The Drift Toward Godless Unity
This drift isn’t random. The Bible warned us it would happen. Judges 21:25 describes ancient Israel this way: “Everyone did what was right in his own eyes.” Doesn’t that sound like our culture today? Everyone’s truth is their own. No one can be questioned. And when you try to raise Scripture as the standard, you’re told that you’re the problem.
But Scripture doesn’t just describe this in the past tense — it prophesies about the future. Revelation 17:13 says that in the end times, the leaders of the earth will be “of one mind” and give their power to the Beast. That’s not unity in Christ. That’s a counterfeit oneness, built on rebellion against God.
We see the foreshadowing already. Whether it’s politics, media, education, or yes, even city logos, the world is moving toward a singleness of thought that excludes Christ. 2 Thessalonians 2:11 warns that God will allow a “strong delusion” so that people will believe what is false. That’s not a description of a far-off future — it’s the trajectory of our present culture.
So when I see Austin pour $1.1 million into a logo that intentionally removes the cross, I don’t just see bad spending. I see a glimpse of the bigger picture: a world uniting around values that have nothing to do with God.
The True Foundation of Morality
I’ve lived long enough to know what happens when you try to build your life on cultural values.

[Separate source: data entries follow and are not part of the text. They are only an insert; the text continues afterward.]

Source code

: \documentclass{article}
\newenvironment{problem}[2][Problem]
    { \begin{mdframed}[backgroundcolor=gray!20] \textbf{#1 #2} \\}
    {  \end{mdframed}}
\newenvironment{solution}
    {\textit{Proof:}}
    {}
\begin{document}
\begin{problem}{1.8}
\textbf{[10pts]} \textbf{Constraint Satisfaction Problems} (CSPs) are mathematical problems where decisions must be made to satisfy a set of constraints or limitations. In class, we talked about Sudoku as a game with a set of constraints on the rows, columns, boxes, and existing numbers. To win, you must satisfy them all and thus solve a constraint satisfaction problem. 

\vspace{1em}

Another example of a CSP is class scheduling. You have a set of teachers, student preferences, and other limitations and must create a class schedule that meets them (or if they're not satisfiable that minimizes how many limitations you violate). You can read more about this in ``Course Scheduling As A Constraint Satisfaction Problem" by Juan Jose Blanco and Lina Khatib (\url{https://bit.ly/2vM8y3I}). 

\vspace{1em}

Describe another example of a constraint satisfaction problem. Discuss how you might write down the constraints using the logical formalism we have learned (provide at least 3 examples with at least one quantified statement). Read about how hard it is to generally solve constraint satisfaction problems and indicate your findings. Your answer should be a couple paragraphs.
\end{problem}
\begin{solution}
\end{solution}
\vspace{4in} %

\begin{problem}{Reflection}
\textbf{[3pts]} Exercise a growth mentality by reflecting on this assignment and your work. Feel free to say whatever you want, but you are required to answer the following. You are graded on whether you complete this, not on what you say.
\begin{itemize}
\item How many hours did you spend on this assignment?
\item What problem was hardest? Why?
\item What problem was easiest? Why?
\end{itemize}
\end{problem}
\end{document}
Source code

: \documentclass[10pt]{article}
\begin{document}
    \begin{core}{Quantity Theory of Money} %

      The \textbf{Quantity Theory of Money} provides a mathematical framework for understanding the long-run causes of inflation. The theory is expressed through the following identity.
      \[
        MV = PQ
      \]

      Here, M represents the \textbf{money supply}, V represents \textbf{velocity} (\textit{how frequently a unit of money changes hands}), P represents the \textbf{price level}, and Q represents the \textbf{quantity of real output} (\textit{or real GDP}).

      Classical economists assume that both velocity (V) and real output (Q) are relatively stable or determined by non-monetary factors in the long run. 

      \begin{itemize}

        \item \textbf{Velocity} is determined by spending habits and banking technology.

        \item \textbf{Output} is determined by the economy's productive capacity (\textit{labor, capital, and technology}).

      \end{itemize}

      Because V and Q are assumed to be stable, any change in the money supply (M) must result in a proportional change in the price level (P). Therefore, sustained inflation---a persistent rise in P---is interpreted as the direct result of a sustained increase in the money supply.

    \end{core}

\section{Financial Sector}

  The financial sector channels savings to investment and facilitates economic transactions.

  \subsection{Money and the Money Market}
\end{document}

I once followed what the world told me was true, and it only left me empty. I chased affirmation, belonging, and pleasure in all the wrong places. And the result was brokenness — until I turned back to Christ.
That’s why I can say with certainty: the Bible isn’t just one option among many. It’s the only foundation that actually holds. Values apart from Scripture will always collapse. They may sound nice on paper — tolerance, inclusion, community — but without God’s truth, they crumble into confusion.
Austin can spend millions trying to redefine its identity, but no amount of branding can create real unity. Logos and slogans don’t hold societies together. God’s Word does. Psalm 2 reminds us that the nations rage and the peoples plot in vain against the Lord, but His truth stands unshaken.
Why This Matters for Christians
For believers, stories like this aren’t reasons to despair — they’re reminders to stay awake. Jesus told us the world would drift this way. Revelation paints a picture of where it’s headed. But the point of prophecy isn’t to scare us; it’s to steady us.
When I look at the Austin Logo, I don’t just see a bad design. I see a warning: this is what happens when a culture tries to build values without God. And it makes me more determined to live by His Word, not by whatever the world tells me today.
On the cultural front, I recently wrote about how politics redefined gender dysphoria, showing how moral confusion spreads when leaders shape truth to fit agendas. On the faith side, I explained why voting biblical values in Congress matters if we want to stand on God’s Word rather than shifting cultural values. Both show why the Austin logo story isn’t an isolated event — it’s part of a bigger trend.
The cross may be erased from a city logo, but it will never be erased from history. It will never be erased from the hearts of those who belong to Christ. And one day, every knee will bow before Him — no matter what symbols cities and nations design in the meantime.